Misunderstanding Computers

Why do we insist on seeing the computer as a magic box for controlling other people?
人はどうしてコンピュータを、人を制する魔法の箱として考えたいのですか?
Why do we want so much to control others when we won't control ourselves?
どうしてそれほど、自分を制しないのに、人をコントロールしたいのですか?

Computer memory is just fancy paper, CPUs are just fancy pens with fancy erasers, and the network is just a fancy backyard fence.
コンピュータの記憶というものはただ改良した紙ですし、CPU 何て特長ある筆に特殊の消しゴムがついたものにすぎないし、ネットワークそのものは裏庭の塀が少し拡大されたものぐらいです。

(original post/元の投稿 -- defining computers site/コンピュータを定義しようのサイト)

Saturday, October 7, 2017

Languages in a Common Character Code for Information Interchange

Having said a bit about why I want to re-invent Unicode (so to speak), I want to rant a little about the overall structure, relative to languages, that I propose for this Common Code for Information Interchange, as I am calling it.

I've talked a little about the goals, and the structure, in the past. Much of what I said there I still consider valid, but I want to take a different approach here, look from the outside in a bit.

First, I plan the encoding to be organized in an open-ended way, the primary reason being that language is always changing.

Second, there will be a small subset devoted primarily to the technical needs of encoding and parsing, which I will describe in more detail in a separate rant.

Third, there will be an international or interlocality context or subset, which will be relatively small, and will attempt to include enough of each current language for international business and trade.

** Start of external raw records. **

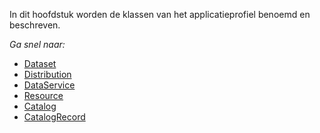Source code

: In dit hoofdstuk worden de klassen van het applicatieprofiel benoemd en beschreven.

*Ga snel naar:*

- [Dataset](#dcat-Dataset)
- [Distribution](#dcat-Distribution)
- [DataService](#dcat-DataService)
- [Resource](#dcat-Resource)
- [Catalog](#dcat-Catalog)
- [CatalogRecord](#dcat-CatalogRecord)
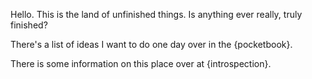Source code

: Hello. This is the land of unfinished things. Is anything ever really, truly finished?

There's a list of ideas I want to do one day over in the {pocketbook}.

There is some information on this place over at {introspection}.
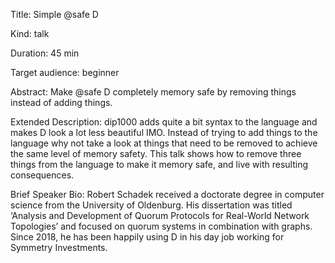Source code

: Title: Simple @safe D 

Kind: talk

Duration: 45 min

Target audience: beginner

Abstract: Make @safe D completely memory safe by removing things instead of
adding things.

Extended Description: dip1000 adds quite a bit syntax to the language and
makes D look a lot less beautiful IMO. Instead of trying to add things to the
language why not take a look at things that need to be removed to achieve the
same level of memory safety.
This talk shows how to remove three things from the language to make it
memory safe, and live with resulting consequences.

Brief Speaker Bio: Robert Schadek received a doctorate degree in computer
science from the University of Oldenburg. His dissertation was titled
‘Analysis and Development of Quorum Protocols for Real-World Network
Topologies’ and focused on quorum systems in combination with graphs. Since
2018, he has been happily using D in his day job working for Symmetry
Investments.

This will appear to be a subset of Unicode, but will not be a proper subset. I have not defined much of this, but I will describe what I can separately.

Parsing rules for this international subset will be as simple as possible, which means that they will depart, to some extent at least, from the rules of any particular local context.

Third, part two, there will be spans allocated for each locality within which context-local parsing and construction rules will operate.

Fourth, there will be room in each span for expansion, and rules to enable the expansion. Composition will be one such set of rules, and there will be room for dynamically allocating single code points for composed characters used in a document.

The methods of permanently allocating common composed characters should reflect the methods of temporary allocation.

Fifth, as much as possible, existing encodings will be included by offset. For instance, the JIS encoding will exist as a span starting at some multiple of 65536, which I have not yet determined, and the other "traditional" encodings will also have spans at offsets of some multiple of two. The rules for parsing will change for each local span.

I've thought about giving Unicode a span, but am not currently convinced it is possible.

Of course, this means that the encoding is assumed to require more than will fit comfortably in four bytes after UTF-8 compression.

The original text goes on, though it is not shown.